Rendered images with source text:
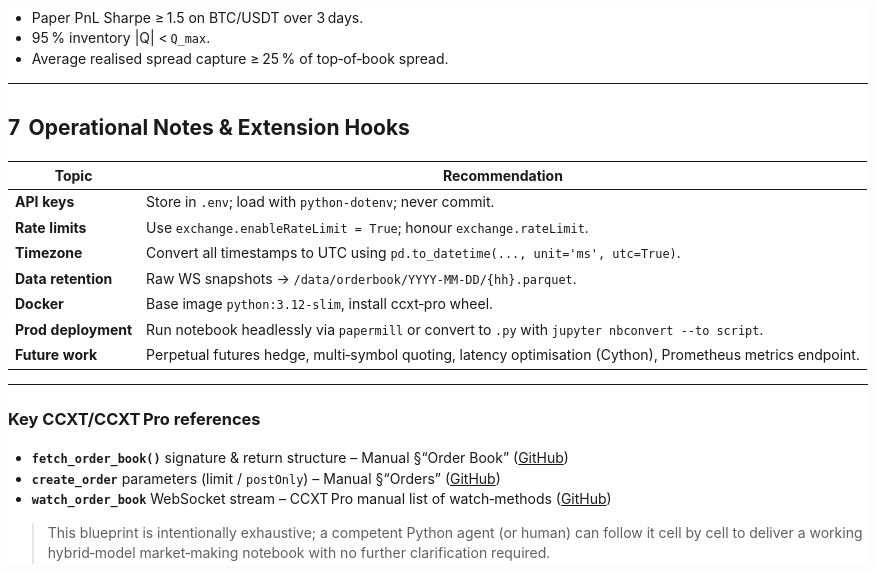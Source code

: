* Paper PnL Sharpe ≥ 1.5 on BTC/USDT over 3 days.
* 95 % inventory |Q| < `Q_max`.
* Average realised spread capture ≥ 25 % of top‑of‑book spread.

---

## **7  Operational Notes & Extension Hooks**

| Topic               | Recommendation                                                                                             |
| ------------------- | ---------------------------------------------------------------------------------------------------------- |
| **API keys**        | Store in `.env`; load with `python‑dotenv`; never commit.                                                  |
| **Rate limits**     | Use `exchange.enableRateLimit = True`; honour `exchange.rateLimit`.                                        |
| **Timezone**        | Convert all timestamps to UTC using `pd.to_datetime(..., unit='ms', utc=True)`.                            |
| **Data retention**  | Raw WS snapshots → `/data/orderbook/YYYY‑MM‑DD/{hh}.parquet`.                                              |
| **Docker**          | Base image `python:3.12‑slim`, install ccxt‑pro wheel.                                                     |
| **Prod deployment** | Run notebook headlessly via `papermill` or convert to `.py` with `jupyter nbconvert --to script`.          |
| **Future work**     | Perpetual futures hedge, multi‑symbol quoting, latency optimisation (Cython), Prometheus metrics endpoint. |

---

### **Key CCXT/CCXT Pro references**

* **`fetch_order_book()`** signature & return structure – Manual §“Order Book” ([GitHub][3])
* **`create_order`** parameters (limit / `postOnly`) – Manual §“Orders” ([GitHub][3])
* **`watch_order_book`** WebSocket stream – CCXT Pro manual list of watch‑methods ([GitHub][1])

> This blueprint is intentionally exhaustive; a competent Python agent (or human) can follow it cell by cell to deliver a working hybrid‑model market‑making notebook with no further clarification required.

[1]: https://github.com/ccxt/ccxt/wiki/ccxt.pro.manual "ccxt.pro.manual · ccxt/ccxt Wiki · GitHub"
[2]: https://github.com/ccxt/ccxt/issues/4261?utm_source=chatgpt.com "Binance can't place market order. Min Notation? #4261 - GitHub"
[3]: https://github.com/ccxt/ccxt/wiki/manual?utm_source=chatgpt.com "Manual · ccxt/ccxt Wiki - GitHub"
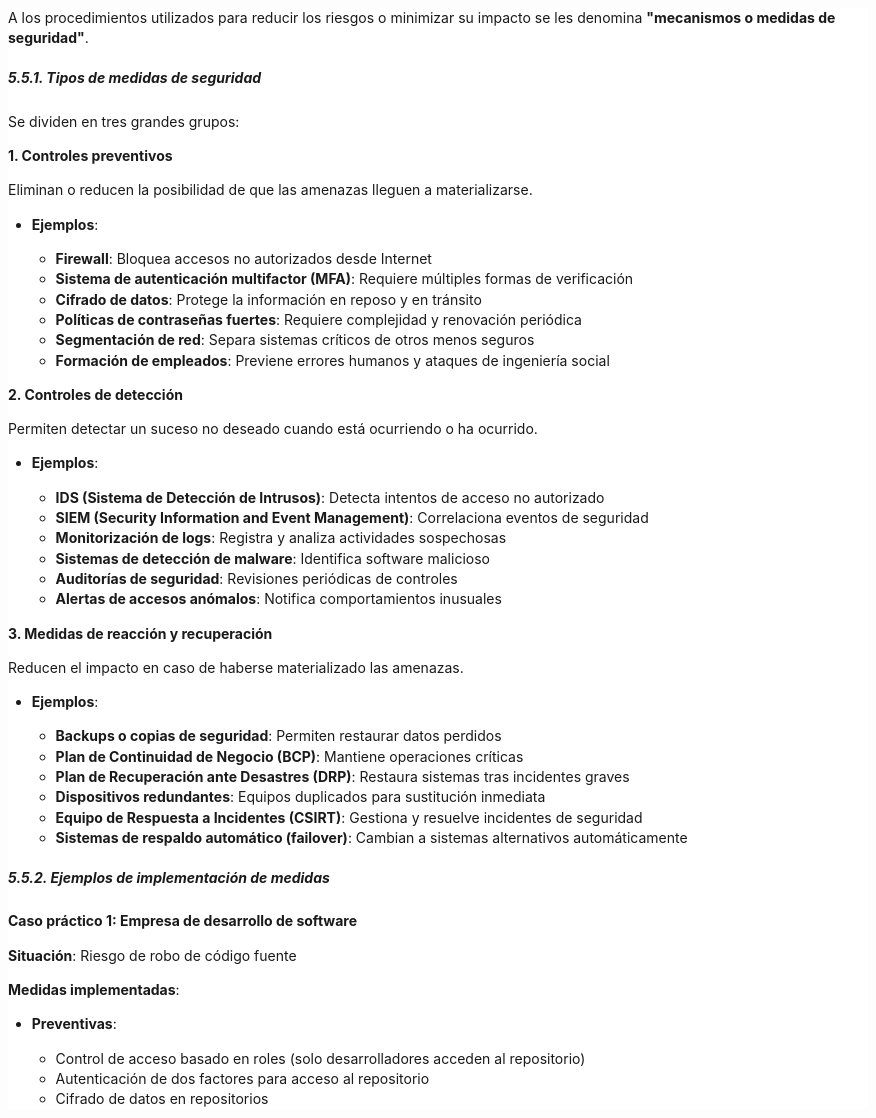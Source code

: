 
A los procedimientos utilizados para reducir los riesgos o minimizar su impacto se les denomina **"mecanismos o medidas de seguridad"**.

##### 5.5.1. Tipos de medidas de seguridad

Se dividen en tres grandes grupos:

**1. Controles preventivos**

Eliminan o reducen la posibilidad de que las amenazas lleguen a materializarse.

* **Ejemplos**:

    * **Firewall**: Bloquea accesos no autorizados desde Internet
    * **Sistema de autenticación multifactor (MFA)**: Requiere múltiples formas de verificación
    * **Cifrado de datos**: Protege la información en reposo y en tránsito
    * **Políticas de contraseñas fuertes**: Requiere complejidad y renovación periódica
    * **Segmentación de red**: Separa sistemas críticos de otros menos seguros
    * **Formación de empleados**: Previene errores humanos y ataques de ingeniería social

**2. Controles de detección**

Permiten detectar un suceso no deseado cuando está ocurriendo o ha ocurrido.

* **Ejemplos**:

    * **IDS (Sistema de Detección de Intrusos)**: Detecta intentos de acceso no autorizado
    * **SIEM (Security Information and Event Management)**: Correlaciona eventos de seguridad
    * **Monitorización de logs**: Registra y analiza actividades sospechosas
    * **Sistemas de detección de malware**: Identifica software malicioso
    * **Auditorías de seguridad**: Revisiones periódicas de controles
    * **Alertas de accesos anómalos**: Notifica comportamientos inusuales

**3. Medidas de reacción y recuperación**

Reducen el impacto en caso de haberse materializado las amenazas.

* **Ejemplos**:

    * **Backups o copias de seguridad**: Permiten restaurar datos perdidos
    * **Plan de Continuidad de Negocio (BCP)**: Mantiene operaciones críticas
    * **Plan de Recuperación ante Desastres (DRP)**: Restaura sistemas tras incidentes graves
    * **Dispositivos redundantes**: Equipos duplicados para sustitución inmediata
    * **Equipo de Respuesta a Incidentes (CSIRT)**: Gestiona y resuelve incidentes de seguridad
    * **Sistemas de respaldo automático (failover)**: Cambian a sistemas alternativos automáticamente

##### 5.5.2. Ejemplos de implementación de medidas

**Caso práctico 1: Empresa de desarrollo de software**

**Situación**: Riesgo de robo de código fuente

**Medidas implementadas**:

* **Preventivas**:

    * Control de acceso basado en roles (solo desarrolladores acceden al repositorio)
    * Autenticación de dos factores para acceso al repositorio
    * Cifrado de datos en repositorios
  
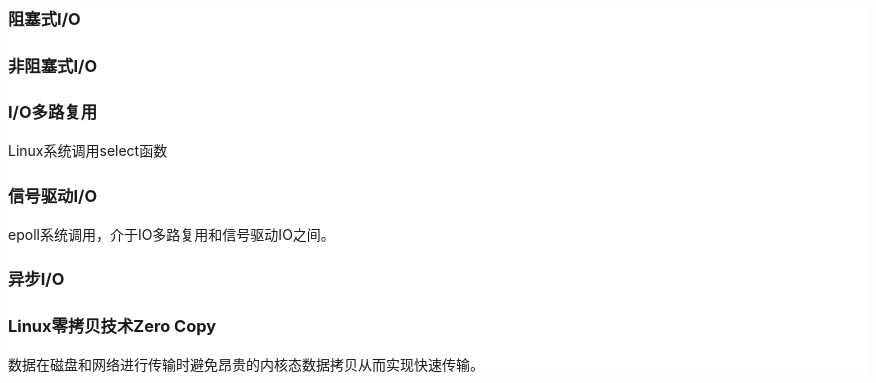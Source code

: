 ### 阻塞式I/O

### 非阻塞式I/O

### I/O多路复用

Linux系统调用select函数

### 信号驱动I/O

epoll系统调用，介于IO多路复用和信号驱动IO之间。

### 异步I/O





### Linux零拷贝技术Zero Copy

数据在磁盘和网络进行传输时避免昂贵的内核态数据拷贝从而实现快速传输。





[^1]:FAT文件系统与UEFI - 老狼的文章 - 知乎 https://zhuanlan.zhihu.com/p/25992179
[^2]:在固态硬盘时代，NTFS 这种文件系统是不是已经很落后了？ - 木头龙的回答 - 知乎 https://www.zhihu.com/question/311478482/answer/600939889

• TASK OBJECTIVE:
Please write out all the data again word for word, but not the pictures.

• EXERCISE OUTPUT:
Source code

:* Paper PnL Sharpe ≥ 1.5 on BTC/USDT over 3 days.
* 95 % inventory |Q| < `Q_max`.
* Average realised spread capture ≥ 25 % of top‑of‑book spread.

---

## **7  Operational Notes & Extension Hooks**

| Topic               | Recommendation                                                                                             |
| ------------------- | ---------------------------------------------------------------------------------------------------------- |
| **API keys**        | Store in `.env`; load with `python‑dotenv`; never commit.                                                  |
| **Rate limits**     | Use `exchange.enableRateLimit = True`; honour `exchange.rateLimit`.                                        |
| **Timezone**        | Convert all timestamps to UTC using `pd.to_datetime(..., unit='ms', utc=True)`.                            |
| **Data retention**  | Raw WS snapshots → `/data/orderbook/YYYY‑MM‑DD/{hh}.parquet`.                                              |
| **Docker**          | Base image `python:3.12‑slim`, install ccxt‑pro wheel.                                                     |
| **Prod deployment** | Run notebook headlessly via `papermill` or convert to `.py` with `jupyter nbconvert --to script`.          |
| **Future work**     | Perpetual futures hedge, multi‑symbol quoting, latency optimisation (Cython), Prometheus metrics endpoint. |

---

### **Key CCXT/CCXT Pro references**

* **`fetch_order_book()`** signature & return structure – Manual §“Order Book” ([GitHub][3])
* **`create_order`** parameters (limit / `postOnly`) – Manual §“Orders” ([GitHub][3])
* **`watch_order_book`** WebSocket stream – CCXT Pro manual list of watch‑methods ([GitHub][1])

> This blueprint is intentionally exhaustive; a competent Python agent (or human) can follow it cell by cell to deliver a working hybrid‑model market‑making notebook with no further clarification required.

[1]: https://github.com/ccxt/ccxt/wiki/ccxt.pro.manual "ccxt.pro.manual · ccxt/ccxt Wiki · GitHub"
[2]: https://github.com/ccxt/ccxt/issues/4261?utm_source=chatgpt.com "Binance can't place market order. Min Notation? #4261 - GitHub"
[3]: https://github.com/ccxt/ccxt/wiki/manual?utm_source=chatgpt.com "Manual · ccxt/ccxt Wiki - GitHub"
Source code

: 
A los procedimientos utilizados para reducir los riesgos o minimizar su impacto se les denomina **"mecanismos o medidas de seguridad"**.

##### 5.5.1. Tipos de medidas de seguridad

Se dividen en tres grandes grupos:

**1. Controles preventivos**

Eliminan o reducen la posibilidad de que las amenazas lleguen a materializarse.

* **Ejemplos**:

    * **Firewall**: Bloquea accesos no autorizados desde Internet
    * **Sistema de autenticación multifactor (MFA)**: Requiere múltiples formas de verificación
    * **Cifrado de datos**: Protege la información en reposo y en tránsito
    * **Políticas de contraseñas fuertes**: Requiere complejidad y renovación periódica
    * **Segmentación de red**: Separa sistemas críticos de otros menos seguros
    * **Formación de empleados**: Previene errores humanos y ataques de ingeniería social

**2. Controles de detección**

Permiten detectar un suceso no deseado cuando está ocurriendo o ha ocurrido.

* **Ejemplos**:

    * **IDS (Sistema de Detección de Intrusos)**: Detecta intentos de acceso no autorizado
    * **SIEM (Security Information and Event Management)**: Correlaciona eventos de seguridad
    * **Monitorización de logs**: Registra y analiza actividades sospechosas
    * **Sistemas de detección de malware**: Identifica software malicioso
    * **Auditorías de seguridad**: Revisiones periódicas de controles
    * **Alertas de accesos anómalos**: Notifica comportamientos inusuales

**3. Medidas de reacción y recuperación**

Reducen el impacto en caso de haberse materializado las amenazas.

* **Ejemplos**:

    * **Backups o copias de seguridad**: Permiten restaurar datos perdidos
    * **Plan de Continuidad de Negocio (BCP)**: Mantiene operaciones críticas
    * **Plan de Recuperación ante Desastres (DRP)**: Restaura sistemas tras incidentes graves
    * **Dispositivos redundantes**: Equipos duplicados para sustitución inmediata
    * **Equipo de Respuesta a Incidentes (CSIRT)**: Gestiona y resuelve incidentes de seguridad
    * **Sistemas de respaldo automático (failover)**: Cambian a sistemas alternativos automáticamente

##### 5.5.2. Ejemplos de implementación de medidas

**Caso práctico 1: Empresa de desarrollo de software**

**Situación**: Riesgo de robo de código fuente

**Medidas implementadas**:

* **Preventivas**:

    * Control de acceso basado en roles (solo desarrolladores acceden al repositorio)
    * Autenticación de dos factores para acceso al repositorio
    * Cifrado de datos en repositorios
  
Source code

: ### 阻塞式I/O

### 非阻塞式I/O

### I/O多路复用

Linux系统调用select函数

### 信号驱动I/O

epoll系统调用，介于IO多路复用和信号驱动IO之间。

### 异步I/O





### Linux零拷贝技术Zero Copy

数据在磁盘和网络进行传输时避免昂贵的内核态数据拷贝从而实现快速传输。





[^1]:FAT文件系统与UEFI - 老狼的文章 - 知乎 https://zhuanlan.zhihu.com/p/25992179
[^2]:在固态硬盘时代，NTFS 这种文件系统是不是已经很落后了？ - 木头龙的回答 - 知乎 https://www.zhihu.com/question/311478482/answer/600939889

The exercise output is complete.